Investigators said some died from gunshot wounds and others in a huge fire that broke out in the complex.Reports said the gunmen had lit the blaze using petrol from canisters they carried in rucksacks.
People fled in panic. Baza, a news outlet with good contacts in Russian security and law enforcement, said 28 bodies were found in a toilet and 14 on a staircase. “Many mothers were found embracing their children,” it said.
Long lines formed in Moscow on Saturday for people to donate blood. Health officials said more than 120 people were wounded. Russia tightened security at airports, transport hubs and across the capital and big public events were cancelled across the country.
IS, which once sought control over swathes of Iraq and Syria, claimed responsibility for the attack, the group’s Amaq agency said on Telegram. IS said its fighters attacked on the outskirts of Moscow, “killing and wounding hundreds and causing great destruction to the place before they withdrew to their bases safely”. The statement gave no further detail. On Saturday it released a photograph of what it said were the four attackers.
A US official said it had intelligence confirming IS’s claim of responsibility for the shooting.
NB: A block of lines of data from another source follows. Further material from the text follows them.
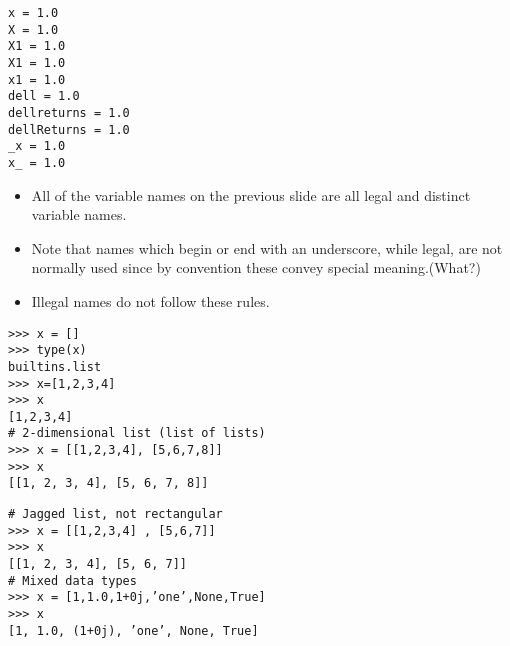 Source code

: \documentclass[KSmainSlides.tex]{subfiles}
\begin{document}
\begin{frame}[fragile]
\begin{framed}
\begin{verbatim}
x = 1.0
X = 1.0
X1 = 1.0
X1 = 1.0
x1 = 1.0
dell = 1.0
dellreturns = 1.0
dellReturns = 1.0
_x = 1.0
x_ = 1.0
\end{verbatim}
\end{framed}
\end{frame}
\begin{frame}[fragile]
\begin{itemize}
\item All of the variable names on the previous slide are all legal and distinct variable names. 
\item Note that names which begin or end with an underscore, while
legal, are not normally used since by convention these convey special meaning.(What?)\item  Illegal names do not
follow these rules.
\end{itemize}

\end{frame}
\begin{frame}[fragile]

\begin{framed}
\begin{verbatim}
>>> x = []
>>> type(x)
builtins.list
>>> x=[1,2,3,4]
>>> x
[1,2,3,4]
# 2-dimensional list (list of lists)
>>> x = [[1,2,3,4], [5,6,7,8]]
>>> x
[[1, 2, 3, 4], [5, 6, 7, 8]]

\end{verbatim}
\end{framed}

\end{frame}
\begin{frame}[fragile]
\begin{framed}
\begin{verbatim}
# Jagged list, not rectangular
>>> x = [[1,2,3,4] , [5,6,7]]
>>> x
[[1, 2, 3, 4], [5, 6, 7]]
# Mixed data types
>>> x = [1,1.0,1+0j,’one’,None,True]
>>> x
[1, 1.0, (1+0j), ’one’, None, True]

\end{verbatim}
\end{framed}

\end{frame}
\end{document}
The official, speaking on condition of anonymity said Washington had warned Moscow “appropriately” in recent weeks of the possibility of an attack. Friday’s attack, about 20km from the Kremlin, happened two weeks after the US embassy in Russia warned that “extremists” had imminent plans for an attack in Moscow.
Hours before the embassy warning, FSB said it had foiled an attack on a Moscow synagogue by IS’s affiliate in Afghanistan, known as ISIS-Khorasan or ISIS-K, which seeks a caliphate across Afghanistan, Pakistan, Turkmenistan, Tajikistan, Uzbekistan and Iran. Putin changed the course of the Syrian war by intervening in 2015, supporting President Bashar al-Assad against the opposition and IS. “ISIS-K has been fixated on Russia for the past two years, frequently criticising Putin in its propaganda,” said Colin Clarke of the Soufan Center, a New York-based research group.